Ah, another year, another debate regarding the EA-formulated player ratings in the latest FIFA game.
Of course FIFA 17 is no different from its predecessors in sparking controversy – Lionel Messi replacing Cristiano Ronaldo as the game’s top-rated player is just one example.
As you’d imagine, there are even professional players out there who aren’t thrilled at the rating EA has given them…
Practice makes perfect ?⚽️ pic.twitter.com/dIsdBvwFTt
— EA SPORTS FIFA (@EASPORTSFIFA) September 14, 2016
You might wonder how EA actually manages the unenviable task of rating thousands of players each year, and how exactly they reach the decisions they come to.
Well, wonder no more – ESPN has delved into this thorny issue, based on an interview with Michael Mueller-Moehring, the man who oversees the whole thing.

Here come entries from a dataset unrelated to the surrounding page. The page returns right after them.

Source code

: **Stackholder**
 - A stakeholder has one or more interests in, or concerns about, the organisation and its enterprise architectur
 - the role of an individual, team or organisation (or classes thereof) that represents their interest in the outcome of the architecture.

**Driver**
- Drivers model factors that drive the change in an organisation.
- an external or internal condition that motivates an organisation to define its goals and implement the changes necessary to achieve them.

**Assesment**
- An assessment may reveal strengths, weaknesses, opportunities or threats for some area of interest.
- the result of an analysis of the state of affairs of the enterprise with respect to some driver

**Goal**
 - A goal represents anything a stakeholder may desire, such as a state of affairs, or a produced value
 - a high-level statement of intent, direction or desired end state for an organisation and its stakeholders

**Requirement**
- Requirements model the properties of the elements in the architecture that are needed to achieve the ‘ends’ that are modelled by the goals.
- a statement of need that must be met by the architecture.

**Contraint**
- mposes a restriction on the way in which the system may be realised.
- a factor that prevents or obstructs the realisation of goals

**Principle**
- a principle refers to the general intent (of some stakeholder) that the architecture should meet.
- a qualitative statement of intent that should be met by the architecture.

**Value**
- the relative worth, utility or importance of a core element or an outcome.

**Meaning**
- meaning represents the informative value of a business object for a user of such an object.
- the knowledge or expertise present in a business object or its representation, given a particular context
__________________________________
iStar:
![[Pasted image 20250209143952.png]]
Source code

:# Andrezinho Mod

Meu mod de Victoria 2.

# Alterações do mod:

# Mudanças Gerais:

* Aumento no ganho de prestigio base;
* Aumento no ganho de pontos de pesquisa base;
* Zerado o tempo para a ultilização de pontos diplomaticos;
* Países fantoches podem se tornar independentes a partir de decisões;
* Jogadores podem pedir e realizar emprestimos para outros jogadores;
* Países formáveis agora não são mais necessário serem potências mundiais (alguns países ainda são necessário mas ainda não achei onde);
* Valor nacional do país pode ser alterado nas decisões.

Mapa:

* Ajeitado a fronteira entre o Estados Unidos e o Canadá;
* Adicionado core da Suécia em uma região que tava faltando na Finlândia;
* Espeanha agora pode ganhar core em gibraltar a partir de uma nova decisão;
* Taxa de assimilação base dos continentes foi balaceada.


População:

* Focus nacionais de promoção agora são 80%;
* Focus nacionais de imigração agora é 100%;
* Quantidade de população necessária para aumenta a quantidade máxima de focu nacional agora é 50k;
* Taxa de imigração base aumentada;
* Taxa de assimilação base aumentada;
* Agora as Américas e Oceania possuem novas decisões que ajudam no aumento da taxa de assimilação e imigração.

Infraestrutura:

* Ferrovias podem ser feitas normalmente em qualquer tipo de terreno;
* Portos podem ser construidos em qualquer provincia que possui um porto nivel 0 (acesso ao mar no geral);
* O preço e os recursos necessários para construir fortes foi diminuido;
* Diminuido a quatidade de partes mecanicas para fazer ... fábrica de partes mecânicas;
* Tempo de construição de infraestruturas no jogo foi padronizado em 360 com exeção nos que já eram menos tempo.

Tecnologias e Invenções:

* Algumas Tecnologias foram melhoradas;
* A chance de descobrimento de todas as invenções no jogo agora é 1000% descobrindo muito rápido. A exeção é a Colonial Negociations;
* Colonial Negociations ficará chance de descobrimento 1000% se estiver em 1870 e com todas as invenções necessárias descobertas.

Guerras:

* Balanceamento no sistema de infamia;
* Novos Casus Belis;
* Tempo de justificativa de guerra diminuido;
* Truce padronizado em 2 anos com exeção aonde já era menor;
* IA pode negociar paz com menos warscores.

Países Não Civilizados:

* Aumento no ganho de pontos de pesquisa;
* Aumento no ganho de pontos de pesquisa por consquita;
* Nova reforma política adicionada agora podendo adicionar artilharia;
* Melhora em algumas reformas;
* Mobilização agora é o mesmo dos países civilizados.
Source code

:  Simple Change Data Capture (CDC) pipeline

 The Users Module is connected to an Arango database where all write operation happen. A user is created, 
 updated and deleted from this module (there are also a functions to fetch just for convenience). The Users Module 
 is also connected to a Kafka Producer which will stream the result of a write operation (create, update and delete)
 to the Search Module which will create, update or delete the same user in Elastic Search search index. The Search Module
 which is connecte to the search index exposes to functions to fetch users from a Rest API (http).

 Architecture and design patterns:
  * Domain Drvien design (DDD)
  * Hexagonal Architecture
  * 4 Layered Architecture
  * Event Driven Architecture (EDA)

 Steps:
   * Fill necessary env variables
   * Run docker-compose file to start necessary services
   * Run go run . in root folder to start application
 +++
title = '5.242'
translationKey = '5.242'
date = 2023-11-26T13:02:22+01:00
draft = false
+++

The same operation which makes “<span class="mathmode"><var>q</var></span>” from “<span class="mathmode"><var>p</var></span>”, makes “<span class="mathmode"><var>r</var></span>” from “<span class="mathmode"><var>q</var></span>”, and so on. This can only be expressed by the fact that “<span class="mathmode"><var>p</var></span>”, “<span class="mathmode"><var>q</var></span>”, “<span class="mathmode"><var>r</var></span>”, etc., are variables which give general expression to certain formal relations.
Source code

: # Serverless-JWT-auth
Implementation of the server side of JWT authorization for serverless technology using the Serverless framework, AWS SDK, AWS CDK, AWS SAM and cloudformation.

Mueller-Moehring is producer for EA Sports’ internal database group in Canada, and has the fun job of collecting (and then verifying) the football data at the company.
Considering FIFA 17 has around 700 clubs and 18,000 players, there are roughly 5.4 million data points that go into ratings.
As it transpires, there is a degree of guesswork at first when it comes to the stats of certain, more obscure players. Naturally, not every player in FIFA is world-famous.
But no matter how obscure the player, the stats are then refined once each player is seen doing their thing by one of 9000 data reviewers.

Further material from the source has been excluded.